Fer-meant to be
A mixologist and a baker, who have started an Instagram page to break down the basics of fermentation, share their experiments and a few hacks
Culturing microbes, acetic acid, good bacteria — sound like terms floating around in the chemistry lab, isn't it? Well, mixologist Ananth Nayak, who works with O Pedro, and Powai-based pastry chef Abhilasha Rajan have been trying to break down these concepts of fermentation, through Barmbay, an Instagram page they created during the lockdown. The result: glimpses of freshly-brewed toddy, bubbly ice-cream soda, warm loaves of sourdough, and more from their kitchen labs. "We were both always into fermentation. Now, we finally have the time to experiment. One thing led to another, and we ended up creating kvass, a fermented beverage from Russia and other east European countries. While it's traditionally made by fermenting stale rye bread, we used whole wheat sourdough bread. When Nayak posted the picture on social media, he got a great response and we thought, 'Why not document this?'" says Rajan, a self-confessed sourdough lover.
The name of the page is derived from barm — the foam that forms while fermenting beer or any other alcohol — which was used to make bread back in the day when commercial yeast wasn't available, the duo tells us. "It's our take on fermentation, which is the chemical breakdown of a substance with the help of bacteria or yeast," shares Nayak, who's currently in Bengaluru. So, they have been poring over their 'Bible', The Art of Fermentation by Sandor Katz, and playing around with substitutes available locally to come up with their own recipes like plum toddy, whey-based ice cream soda and sourdough kvass. In between sharing recipes and photos, they also post some gyaan on the different kinds of fermentation; culturing; history of barm, etc. "Fermentation is subject to the place, air and humidity, so, if it takes five days in Bengaluru, it might take three in Mumbai.

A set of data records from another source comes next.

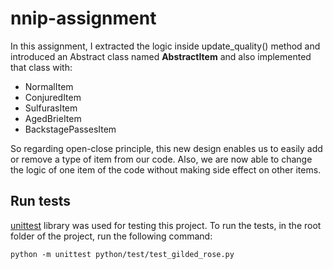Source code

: # nnip-assignment
In this assignment, I extracted the logic inside update_quality() method and introduced an Abstract class named **AbstractItem**
and also implemented that class with:

- NormalItem
- ConjuredItem
- SulfurasItem
- AgedBrieItem
- BackstagePassesItem

So regarding open-close principle, this new design enables us to easily add or remove a type of item from our code.
Also, we are now able to change the logic of one item of the code without making side effect on other items.

## Run tests
[unittest](https://docs.python.org/3/library/unittest.html) library was used for testing this project. 
To run the tests, in the root folder of the project, run the following command:
```shell
python -m unittest python/test/test_gilded_rose.py
```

We factor that in while sharing our recipes," informs Nayak.
Ananth Nayak and Abhilasha Rajan
At a time when uncertainty fills the air, the two friends share that fermentation can be like meditation, which is evident from Barmbay's exploits that suggest a long-drawn process behind each product. "It demands your constant attention. You end up slowing down and aligning yourself to the experience," Rajan explains. Can it help you calm down, too? Try your hand at it to find out.

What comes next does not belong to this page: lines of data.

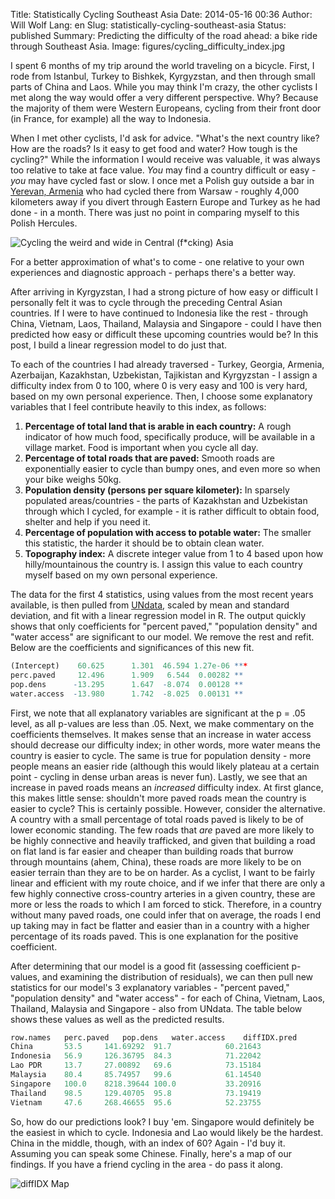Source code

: Title: Statistically Cycling Southeast Asia
Date: 2014-05-16 00:36
Author: Will Wolf
Lang: en
Slug: statistically-cycling-southeast-asia
Status: published
Summary: Predicting the difficulty of the road ahead: a bike ride through Southeast Asia.
Image: figures/cycling_difficulty_index.jpg

I spent 6 months of my trip around the world traveling on a bicycle. First, I rode from Istanbul, Turkey to Bishkek, Kyrgyzstan, and then through small parts of China and Laos. While you may think I'm crazy, the other cyclists I met along the way would offer a very different perspective. Why? Because the majority of them were Western Europeans, cycling from their front door (in France, for example) all the way to Indonesia.

When I met other cyclists, I'd ask for advice. "What's the next country like? How are the roads? Is it easy to get food and water? How tough is the cycling?" While the information I would receive was valuable, it was always too relative to take at face value. *You* may find a country difficult or easy - *you* may have cycled fast or slow. I once met a Polish guy outside a bar in [Yerevan, Armenia](willtravellife.com/blog/2013/10/25/hail-linkin-park-crazy-guy-bike/) who had cycled there from Warsaw - roughly 4,000 kilometers away if you divert through Eastern Europe and Turkey as he had done - in a month. There was just no point in comparing myself to this Polish Hercules.

![Cycling the weird and wide in Central (f*cking) Asia]({static}/images/pamir_bike.jpg)

For a better approximation of what's to come - one relative to your own experiences and diagnostic approach - perhaps there's a better way.

After arriving in Kyrgyzstan, I had a strong picture of how easy or difficult I personally felt it was to cycle through the preceding Central Asian countries. If I were to have continued to Indonesia like the rest - through China, Vietnam, Laos, Thailand, Malaysia and Singapore - could I have then predicted how easy or difficult these upcoming countries would be? In this post, I build a linear regression model to do just that.

To each of the countries I had already traversed - Turkey, Georgia, Armenia, Azerbaijan, Kazakhstan, Uzbekistan, Tajikistan and Kyrgyzstan - I assign a difficulty index from 0 to 100, where 0 is very easy and 100 is very hard, based on my own personal experience. Then, I choose some explanatory variables that I feel contribute heavily to this index, as follows:

1. **Percentage of total land that is arable in each country:** A rough indicator of how much food, specifically produce, will be available in a village market. Food is important when you cycle all day.
2. **Percentage of total roads that are paved:** Smooth roads are exponentially easier to cycle than bumpy ones, and even more so when your bike weighs 50kg.
3. **Population density (persons per square kilometer):** In sparsely populated areas/countries - the parts of Kazakhstan and Uzbekistan through which I cycled, for example - it is rather difficult to obtain food, shelter and help if you need it.
4. **Percentage of population with access to potable water:** The smaller this statistic, the harder it should be to obtain clean water.
5. **Topography index:** A discrete integer value from 1 to 4 based upon how hilly/mountainous the country is. I assign this value to each country myself based on my own personal experience.

The data for the first 4 statistics, using values from the most recent years available, is then pulled from [UNdata](http://data.un.org/Explorer.aspx?d=WDI&f=Indicator_Code%3aNV.IND.TOTL.ZS), scaled by mean and standard deviation, and fit with a linear regression model in R. The output quickly shows that only coefficients for "percent paved," "population density" and "water access" are significant to our model. We remove the rest and refit. Below are the coefficients and significances of this new fit.

```r
(Intercept)    60.625      1.301  46.594 1.27e-06 ***
perc.paved     12.496      1.909   6.544  0.00282 **
pop.dens      -13.295      1.647  -8.074  0.00128 **
water.access  -13.980      1.742  -8.025  0.00131 **
```

First, we note that all explanatory variables are significant at the p = .05 level, as all p-values are less than .05. Next, we make commentary on the coefficients themselves. It makes sense that an increase in water access should decrease our difficulty index; in other words, more water means the country is easier to cycle. The same is true for population density - more people means an easier ride (although this would likely plateau at a certain point - cycling in dense urban areas is never fun). Lastly, we see that an increase in paved roads means an *increased* difficulty index. At first glance, this makes little sense: shouldn't more paved roads mean the country is easier to cycle? This is certainly possible. However, consider the alternative. A country with a small percentage of total roads paved is likely to be of lower economic standing. The few roads that *are* paved are more likely to be highly connective and heavily trafficked, and given that building a road on flat land is far easier and cheaper than building roads that burrow through mountains (ahem, China), these roads are more likely to be on easier terrain than they are to be on harder. As a cyclist, I want to be fairly linear and efficient with my route choice, and if we infer that there are only a few highly connective cross-country arteries in a given country, these are more or less the roads to which I am forced to stick. Therefore, in a country without many paved roads, one could infer that on average, the roads I end up taking may in fact be flatter and easier than in a country with a higher percentage of its roads paved. This is one explanation for the positive coefficient.

After determining that our model is a good fit (assessing coefficient p-values, and examining the distribution of residuals), we can then pull new statistics for our model's 3 explanatory variables - "percent paved," "population density" and "water access" - for each of China, Vietnam, Laos, Thailand, Malaysia and Singapore - also from UNdata. The table below shows these values as well as the predicted results.

```r
row.names   perc.paved   pop.dens   water.access    diffIDX.pred
China       53.5     141.69292  91.7            60.21643
Indonesia   56.9     126.36795  84.3            71.22042
Lao PDR     13.7     27.00892   69.6            73.15184
Malaysia    80.4     85.74957   99.6            61.14540
Singapore   100.0    8218.39644 100.0           33.20916
Thailand    98.5     129.40705  95.8            73.19419
Vietnam     47.6     268.46655  95.6            52.23755
```

So, how do our predictions look? I buy 'em. Singapore would definitely be the easiest in which to cycle. Indonesia and Lao would likely be the hardest. China in the middle, though, with an index of 60? Again - I'd buy it. Assuming you can speak some Chinese. Finally, here's a map of our findings. If you have a friend cycling in the area - do pass it along.

![diffIDX Map]({static}/figures/cycling_difficulty_index.jpg)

Log on to @barmbay on Instagram
Pomegranate rose fruit kvass
Medium-sized pomegranate: 1
Aromatic rose petals: 4-6
Whey water: 2 tbsp
Sugar: 60 gm
Water: enough to fill a half litre/ 1 litre jar
First fermentation: Add the pomegranate, rose petals, sugar and top up the jar with water; keep 1-2 inches of gap at the top. Add in the whey water and give it a good stir. Cover the jar with cotton cloth or kitchen paper and secure it with a string or rubber band. Taste and stir the liquid once a day. Ideally, ferment it for three days or till it gets bubbly.
Second fermentation: Strain the bubbling liquid out of the jar and pour it into an airtight bottle and ferment it for two days at room temperature, burping the bottle every 24 hours. You can also use pear, apple, jamun, peach or any seasonal fruit which has sugar content in it and flavour it with any herbs and spices you like. Burping is very important as this releases carbon dioxide. If you do not burp the bottle, there are chances of it bursting.
Fermented pickled eggs
Yield: 6 pickled eggs
Boiled egg: 6
Beetroot juice: 375 gm
Salt: 1.5 tbsp
Sugar: ½ tsp (optional)
Whey water: 3 tbsp
Garlic cloves: 2
Bay leaf: 2
Coriander seeds: 1 tbsp
Peppercorn: 1 tbsp
Green Chilli: 2
Half-litre fermenting jar
Hard boil the eggs and de-shell them. Dry-roast the pepper corns and coriander seeds on the pan lightly and let it cool. To make the brine, pour the beetroot juice into the fermenting jar. Add salt and sugar and stir it till it is dissolved. Pour the whey water in; this acts as a starter culture for the fermentation process. This is your brine solution. Add the crushed bay leaf, garlic cloves, green chilli and dry roasted spices to the brine. Now, place the hard boiled eggs in the brine solution, cover the jar with an airtight lid. Store the pickle in a dry place in your kitchen away from sunlight for two days; the eggs will turn pinkish-purple at the end of it. Once done, cut the eggs in half and it can be a part of your favourite salad or sandwich. You can also make a patty of these fermented eggs and add it to a burger."
. Avoid metal or plastic containers, bowls or even spoons. Use glass.
. Sterilise everything in hot water and dry completely in the sun.